Insofern war es nur konsequent von den Grünen und typisch für den parlamentarischen Weg, das negative Echo auf ihre Magdeburger Beschlüsse 1998 zum Benzinpreis von 5 DM je Liter (trotz 13% Zustimmung in Meinungsumfragen) als vernichtendes Urteil über sie zu akzeptieren, also den Konsenszwang zu affirmieren, statt um die Köpfe der Menschen zu kämpfen und Forderungen zu stellen, die nicht jeder gleich unterschreiben kann und den Streit als legitim aufzufassen im Unterschied zu einer Öffentlichkeit, die sich wie ein vorverlagerter Koalitionsausschuss aufführt.
Die Beteiligung am Parlament mündet zur Hauptsache ein in das Fortsetzungsverhalten herrschender Politik. Sie löst keine Probleme, sondern nimmt diese zum Anlass, die Notwendigkeiten der parlamentarischen Betriebslogik klarzumachen und durchzusetzen.

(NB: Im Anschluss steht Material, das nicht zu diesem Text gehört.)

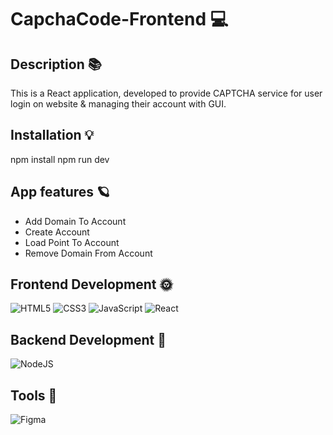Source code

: # CapchaCode-Frontend 💻
## Description 📚
 This is a React application, developed to provide CAPTCHA service for user login on website &amp; managing their account with GUI. 
## Installation 💡 
 npm install
npm run dev 
## App features 🪐
 - Add Domain To Account
- Create Account
- Load Point To Account
- Remove Domain From Account 
## Frontend Development 🌞 
 ![HTML5](https://img.shields.io/badge/html5-%23E34F26.svg?style=for-the-badge&logo=html5&logoColor=white) ![CSS3](https://img.shields.io/badge/css3-%231572B6.svg?style=for-the-badge&logo=css3&logoColor=white) ![JavaScript](https://img.shields.io/badge/javascript-%23323330.svg?style=for-the-badge&logo=javascript&logoColor=%23F7DF1E) ![React](https://img.shields.io/badge/react-%2320232a.svg?style=for-the-badge&logo=react&logoColor=%2361DAFB) 
## Backend Development 🌚 
 ![NodeJS](https://img.shields.io/badge/node.js-6DA55F?style=for-the-badge&logo=node.js&logoColor=white) 
 
## Tools 🎨 
 ![Figma](https://img.shields.io/badge/figma-%23F24E1E.svg?style=for-the-badge&logo=figma&logoColor=white)
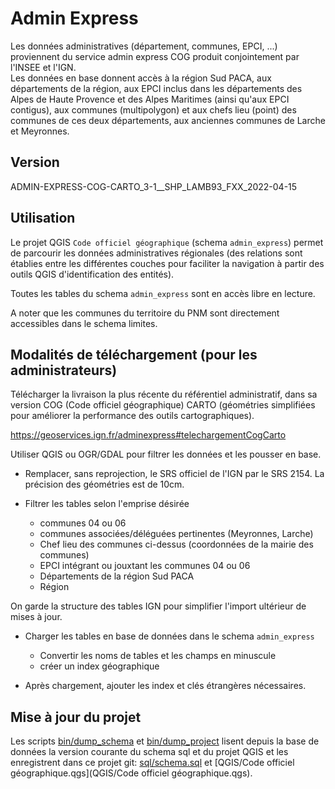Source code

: # Admin Express

Les données administratives (département, communes, EPCI, ...) proviennent du service admin express COG produit conjointement par l'INSEE et l'IGN.  
Les données en base donnent accès à la région Sud PACA, aux départements de la région, aux EPCI inclus dans les départements des Alpes de Haute Provence et des Alpes Maritimes (ainsi qu'aux EPCI contigus), aux communes (multipolygon) et aux chefs lieu (point) des communes de ces deux départements, aux anciennes communes de Larche et Meyronnes.

## Version

ADMIN-EXPRESS-COG-CARTO_3-1\_\_SHP_LAMB93_FXX_2022-04-15

## Utilisation

Le projet QGIS `Code officiel géographique` (schema `admin_express`) permet de parcourir les données administratives régionales (des relations sont établies entre les différentes couches pour faciliter la navigation à partir des outils QGIS d'identification des entités).

Toutes les tables du schema `admin_express` sont en accès libre en lecture.

A noter que les communes du territoire du PNM sont directement accessibles dans le schema limites.

## Modalités de téléchargement (pour les administrateurs)

Télécharger la livraison la plus récente du référentiel administratif, dans sa version COG (Code officiel géographique) CARTO (géométries simplifiées pour améliorer la performance des outils cartographiques).

https://geoservices.ign.fr/adminexpress#telechargementCogCarto

Utiliser QGIS ou OGR/GDAL pour filtrer les données et les pousser en base.

- Remplacer, sans reprojection, le SRS officiel de l'IGN par le SRS 2154. La précision des géométries est de 10cm.

- Filtrer les tables selon l'emprise désirée

  - communes 04 ou 06
  - communes associées/déléguées pertinentes (Meyronnes, Larche)
  - Chef lieu des communes ci-dessus (coordonnées de la mairie des communes)
  - EPCI intégrant ou jouxtant les communes 04 ou 06
  - Départements de la région Sud PACA
  - Région

On garde la structure des tables IGN pour simplifier l'import ultérieur de mises à jour.

- Charger les tables en base de données dans le schema `admin_express`

  - Convertir les noms de tables et les champs en minuscule
  - créer un index géographique

- Après chargement, ajouter les index et clés étrangères nécessaires.

## Mise à jour du projet

Les scripts [bin/dump_schema](bin/dump_schema) et [bin/dump_project](bin/dump_project) lisent depuis la base de données la version courante du schema sql et du projet QGIS et les enregistrent dans ce projet git: [sql/schema.sql](sql/schema.sql) et [QGIS/Code officiel géographique.qgs](QGIS/Code officiel géographique.qgs).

Wo der politische Drang, ja handlungsfähig zu sein, bedeutet, unter den gegebenen Bedingungen zu handeln, sich in eine vorfindliche Konkurrenz einzustellen und nach ihren Maßstäben sich als »realitätstüchtig« zu bewähren, und zu der Vernunft zu finden, die sich unter diesen Verhältnissen des status quo ergibt, dort wird die Frage beiseite geschoben, wie Bedingungen einer anderen Handlungsfähigkeit erst erarbeitet werden können.

Politischer Pragmatismus

Ein wesentliches Moment der Parlamentarismusfalle bildet der alltäglich und nicht philosophisch verstandene Pragmatismus. Der Pragmatismus, der immer nur Nothilfe kennt, also die Bedingungen der Not reproduziert, verweist auf die gegebenen, zur Verfügung stehenden Vorrichtungen und Hilfsmittel. Dass sie nur die andere Seite der Not darstellen, diese Einheit von Gegensätzen wird ebenso wenig gedacht wie diejenige von Ideal und Wirklichkeit.

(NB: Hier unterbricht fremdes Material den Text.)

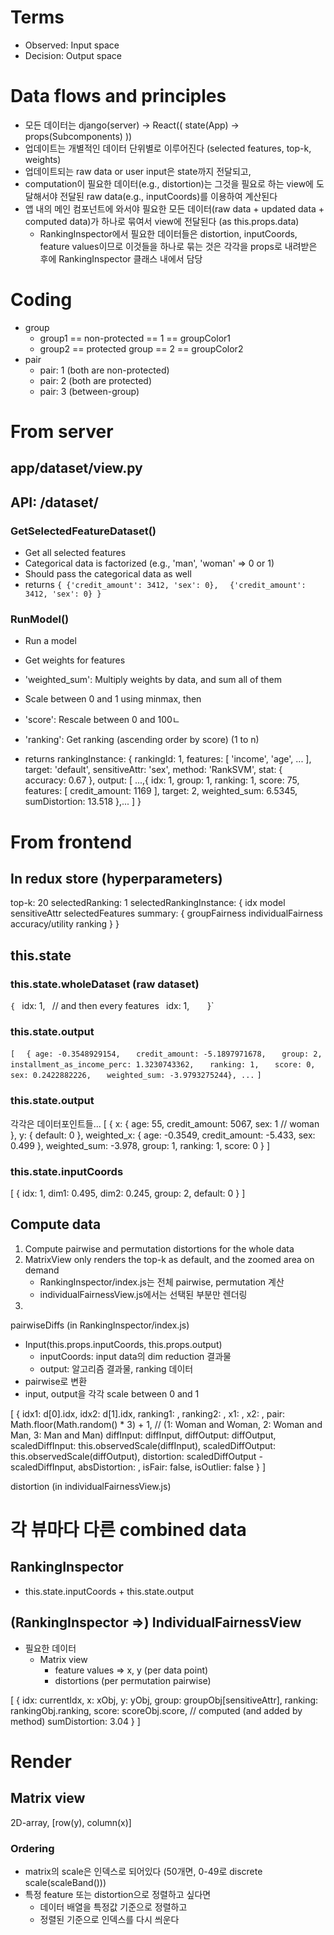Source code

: # Terms
- Observed: Input space
- Decision: Output space

# Data flows and principles
- 모든 데이터는 django(server) -> React(( state(App) -> props(Subcomponents) ))
- 업데이트는 개별적인 데이터 단위별로 이루어진다 (selected features, top-k, weights)
- 업데이트되는 raw data or user input은 state까지 전달되고,
- computation이 필요한 데이터(e.g., distortion)는 그것을 필요로 하는 view에 도달해서야 전달된 raw data(e.g., inputCoords)를 이용하여 계산된다
- 앱 내의 메인 컴포넌트에 와서야 필요한 모든 데이터(raw data + updated data + computed data)가 하나로 묶여서 view에 전달된다 (as this.props.data)
    + RankingInspector에서 필요한 데이터들은 distortion, inputCoords, feature values이므로 이것들을 하나로 묶는 것은 각각을 props로 내려받은 후에 RankingInspector 클래스 내에서 담당

# Coding
- group
    + group1 == non-protected == 1 == groupColor1
    + group2 == protected group == 2 == groupColor2
- pair
    + pair: 1 (both are non-protected)
    + pair: 2 (both are protected)
    + pair: 3 (between-group)

# From server

## app/dataset/view.py
## API: /dataset/

### GetSelectedFeatureDataset()
- Get all selected features
- Categorical data is factorized
    (e.g., 'man', 'woman' => 0 or 1)
- Should pass the categorical data as well
- returns
`{ {'credit_amount': 3412, 'sex': 0},`
`  {'credit_amount': 3412, 'sex': 0} }`

### RunModel()
- Run a model
- Get weights for features
- 'weighted_sum': Multiply weights by data, and sum all of them
- Scale between 0 and 1 using minmax, then
- 'score': Rescale between 0 and 100ㄴ
- 'ranking': Get ranking (ascending order by score) (1 to n)

- returns
rankingInstance: {
    rankingId: 1,
    features: \[ 'income', 'age', ... ],
    target: 'default',
    sensitiveAttr: 'sex',
    method: 'RankSVM',
    stat: {
        accuracy: 0.67
    },
    output: \[
        ...,{
            idx: 1,
            group: 1,
            ranking: 1,
            score: 75,
            features: \[
                credit_amount: 1169
            ],
            target: 2,
            weighted_sum: 6.5345,
            sumDistortion: 13.518
        },...
    ]
}


# From frontend

## In redux store (hyperparameters)

top-k: 20
selectedRanking: 1
selectedRankingInstance: {
    idx
    model
    sensitiveAttr
    selectedFeatures
    summary: {
        groupFairness
        individualFairness
        accuracy/utility
        ranking
    }
}

## this.state

### this.state.wholeDataset (raw dataset)
`{
`   idx: 1,`
`   // and then every features`
`   idx: 1,`   
`}`

### this.state.output
`[`
`  { age: -0.3548929154,`
`   credit_amount: -5.1897971678,`
`   group: 2,`
`   installment_as_income_perc: 1.3230743362,`
`   ranking: 1,`
`   score: 0,`
`   sex: 0.2422882226,`
`   weighted_sum: -3.9793275244}, ...`
`]`

### this.state.output
각각은 데이터포인트들...
[
    {
        x: {
            age: 55,
            credit_amount: 5067,
            sex: 1   // woman
        },
        y: { default: 0 },
        weighted_x: {
            age: -0.3549,
            credit_amount: -5.433,
            sex: 0.499
        },
        weighted_sum: -3.978,
        group: 1,
        ranking: 1,
        score: 0
    }
]

### this.state.inputCoords
[
    {
        idx: 1,
        dim1: 0.495,
        dim2: 0.245,
        group: 2,
        default: 0
    }
]

## Compute data

1. Compute pairwise and permutation distortions for the whole data
2. MatrixView only renders the top-k as default, and the zoomed area on demand
    - RankingInspector/index.js는 전체 pairwise, permutation 계산
    - individualFairnessView.js에서는 선택된 부분만 렌더링
3. 

pairwiseDiffs (in RankingInspector/index.js)
- Input(this.props.inputCoords, this.props.output)
    + inputCoords: input data의 dim reduction 결과물
    + output: 알고리즘 결과물, ranking 데이터
- pairwise로 변환
- input, output을 각각 scale between 0 and 1

[
    {
        idx1: d[0].idx,
        idx2: d[1].idx,
        ranking1: ,
        ranking2: ,
        x1: ,
        x2: ,
        pair: Math.floor(Math.random() * 3) + 1, 
        // (1: Woman and Woman, 2: Woman and Man, 3: Man and Man)
        diffInput: diffInput,
        diffOutput: diffOutput,
        scaledDiffInput: this.observedScale(diffInput),
        scaledDiffOutput: this.observedScale(diffOutput),
        distortion: scaledDiffOutput - scaledDiffInput,
        absDistortion: ,
        isFair: false,
        isOutlier: false
    }
]

distortion (in individualFairnessView.js)


# 각 뷰마다 다른 combined data

## RankingInspector
- this.state.inputCoords + this.state.output

## (RankingInspector =>) IndividualFairnessView
- 필요한 데이터
    + Matrix view
        * feature values => x, y (per data point)
        * distortions (per permutation pairwise)

[
    {
      idx: currentIdx,
      x: xObj,
      y: yObj,
      group: groupObj[sensitiveAttr],
      ranking: rankingObj.ranking,
      score: scoreObj.score,
      // computed (and added by method)
      sumDistortion: 3.04
    }
]

# Render

## Matrix view
2D-array, [row(y), column(x)]

### Ordering
- matrix의 scale은 인덱스로 되어있다
    (50개면, 0-49로 discrete scale(scaleBand()))
- 특정 feature 또는 distortion으로 정렬하고 싶다면
    + 데이터 배열을 특정값 기준으로 정렬하고
    + 정렬된 기준으로 인덱스를 다시 씌운다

Im Pragmatismus findet die Vernunft unter dauernder Aufforderung, zu »handeln« und zu »gestalten«, dazu, die zugrundeliegenden gesellschaftlichen Verhältnisse imaginär zur Randbedingung des eigenen Handelns umzuformen. Das Selbstbewusstsein des pragmatisch Handelnden, immerhin selbst gehandelt und eigenhändig etwas getan zu haben, verschiebt den Fokus der Aufmerksamkeit zur (scheinbar) vom Individuum ausgehenden Aktion und unterbestimmt den in sie eingehenden »stummen Zwang der Verhältnisse«. Er erscheint als ohnehin nicht gesellschaftlich beeinflussbar.

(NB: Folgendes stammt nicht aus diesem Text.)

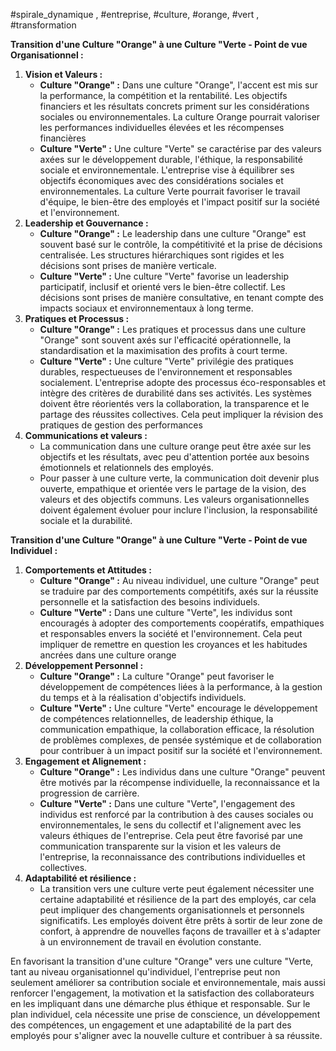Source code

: #spirale_dynamique , #entreprise, #culture, #orange, #vert , #transformation

**Transition d'une Culture "Orange" à une Culture "Verte - Point de vue Organisationnel :**

1. **Vision et Valeurs :**
    - **Culture "Orange" :** Dans une culture "Orange", l'accent est mis sur la performance, la compétition et la rentabilité. Les objectifs financiers et les résultats concrets priment sur les considérations sociales ou environnementales. La culture Orange pourrait valoriser les performances individuelles élevées et les récompenses financières
    - **Culture "Verte" :** Une culture "Verte" se caractérise par des valeurs axées sur le développement durable, l'éthique, la responsabilité sociale et environnementale. L'entreprise vise à équilibrer ses objectifs économiques avec des considérations sociales et environnementales. La culture Verte pourrait favoriser le travail d'équipe, le bien-être des employés et l'impact positif sur la société et l'environnement.
2. **Leadership et Gouvernance :**
    - **Culture "Orange" :** Le leadership dans une culture "Orange" est souvent basé sur le contrôle, la compétitivité et la prise de décisions centralisée. Les structures hiérarchiques sont rigides et les décisions sont prises de manière verticale.
    - **Culture "Verte" :** Une culture "Verte" favorise un leadership participatif, inclusif et orienté vers le bien-être collectif. Les décisions sont prises de manière consultative, en tenant compte des impacts sociaux et environnementaux à long terme.
3. **Pratiques et Processus :**
    - **Culture "Orange" :** Les pratiques et processus dans une culture "Orange" sont souvent axés sur l'efficacité opérationnelle, la standardisation et la maximisation des profits à court terme.
    - **Culture "Verte" :** Une culture "Verte" privilégie des pratiques durables, respectueuses de l'environnement et responsables socialement. L'entreprise adopte des processus éco-responsables et intègre des critères de durabilité dans ses activités. Les systèmes doivent être réorientés vers la collaboration, la transparence et le partage des réussites collectives. Cela peut impliquer la révision des pratiques de gestion des performances
4. **Communications et valeurs :**
	 - La communication dans une culture orange peut être axée sur les objectifs et les résultats, avec peu d'attention portée aux besoins émotionnels et relationnels des employés. 
	 - Pour passer à une culture verte, la communication doit devenir plus ouverte, empathique et orientée vers le partage de la vision, des valeurs et des objectifs communs. Les valeurs organisationnelles doivent également évoluer pour inclure l'inclusion, la responsabilité sociale et la durabilité.

**Transition d'une Culture "Orange" à une Culture "Verte - Point de vue Individuel :**

1. **Comportements et Attitudes :**
    - **Culture "Orange" :** Au niveau individuel, une culture "Orange" peut se traduire par des comportements compétitifs, axés sur la réussite personnelle et la satisfaction des besoins individuels.
    - **Culture "Verte" :** Dans une culture "Verte", les individus sont encouragés à adopter des comportements coopératifs, empathiques et responsables envers la société et l'environnement. Cela peut impliquer de remettre en question les croyances et les habitudes ancrées dans une culture orange
2. **Développement Personnel :**
    - **Culture "Orange" :** La culture "Orange" peut favoriser le développement de compétences liées à la performance, à la gestion du temps et à la réalisation d'objectifs individuels.
    - **Culture "Verte" :** Une culture "Verte" encourage le développement de compétences relationnelles, de leadership éthique, la communication empathique, la collaboration efficace, la résolution de problèmes complexes, de pensée systémique et de collaboration pour contribuer à un impact positif sur la société et l'environnement.
3. **Engagement et Alignement :**
    - **Culture "Orange" :** Les individus dans une culture "Orange" peuvent être motivés par la récompense individuelle, la reconnaissance et la progression de carrière.
    - **Culture "Verte" :** Dans une culture "Verte", l'engagement des individus est renforcé par la contribution à des causes sociales ou environnementales, le sens du collectif et l'alignement avec les valeurs éthiques de l'entreprise. Cela peut être favorisé par une communication transparente sur la vision et les valeurs de l'entreprise, la reconnaissance des contributions individuelles et collectives.
4. **Adaptabilité et résilience :**
    - La transition vers une culture verte peut également nécessiter une certaine adaptabilité et résilience de la part des employés, car cela peut impliquer des changements organisationnels et personnels significatifs. Les employés doivent être prêts à sortir de leur zone de confort, à apprendre de nouvelles façons de travailler et à s'adapter à un environnement de travail en évolution constante.

En favorisant la transition d'une culture "Orange" vers une culture "Verte, tant au niveau organisationnel qu'individuel, l'entreprise peut non seulement améliorer sa contribution sociale et environnementale, mais aussi renforcer l'engagement, la motivation et la satisfaction des collaborateurs en les impliquant dans une démarche plus éthique et responsable.
Sur le plan individuel, cela nécessite une prise de conscience, un développement des compétences, un engagement et une adaptabilité de la part des employés pour s'aligner avec la nouvelle culture et contribuer à sa réussite.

Unter kurzfristiger Absicherung der bestehenden »Möglichkeiten«, unter fortwährender Reaktion auf die jeweils aktuellen »Herausforderungen«, in der Abarbeitung des tagtäglich Andrängenden sieht man, frau auch, sich gezwungen, sich gegen die langfristigen Interessen, gegen die systematische Erweiterung der gesellschaftlichen Fähigkeit zu verhalten, Gesellschaft zu gestalten. Vor lauter Stückwerkhandeln und Sichdurchwursteln verstellt die pragmatische Geschäftigkeit die Notwendigkeit grundsätzlicher Veränderung. Vor lauter Drang, ja bloß — eben: irgendwie — zu handeln, fällt es schwer, auf falsches Tun zu verzichten, weil es Tun ist und kein anderes Tun unmittelbar möglich erscheint. Dass das Richtige kurzfristig nicht geht, ist diesem Pragmatismus noch lange kein Grund, das Falsche jetzt zu unterlassen.
Wählerstimmen werden mit der Mystifikation gewonnen, die Realität erlaube es, die gesellschaftsstrukturell konstituierten Mängel durch Stimmabgabe und Beauftragung der richtigen Vertreter einzuhegen. Der ursprüngliche Radikalismus der Außenseiterparteien (der früheren Grünen und der früheren PDS), getrennt vom Wissen um die Verwirklichungsbedingungen ihrer Ziele, Forderungen zu stellen, die zentrale Strukturen der gegebenen Verhältnisse tangieren, sich aber um diesen Gegensatz nicht zu scheren, sondern so zu tun, als seien unliebsame Vorkommnisse gewissermaßen nur vom Gegebenen »abzuziehen«, dieser ursprüngliche Radikalismus hatte schon von Beginn an etwas Unkritisches und Unernstes (bereits Joseph Fischers erstes Buch hießt dann auch folgerichtig Regieren geht über Studieren).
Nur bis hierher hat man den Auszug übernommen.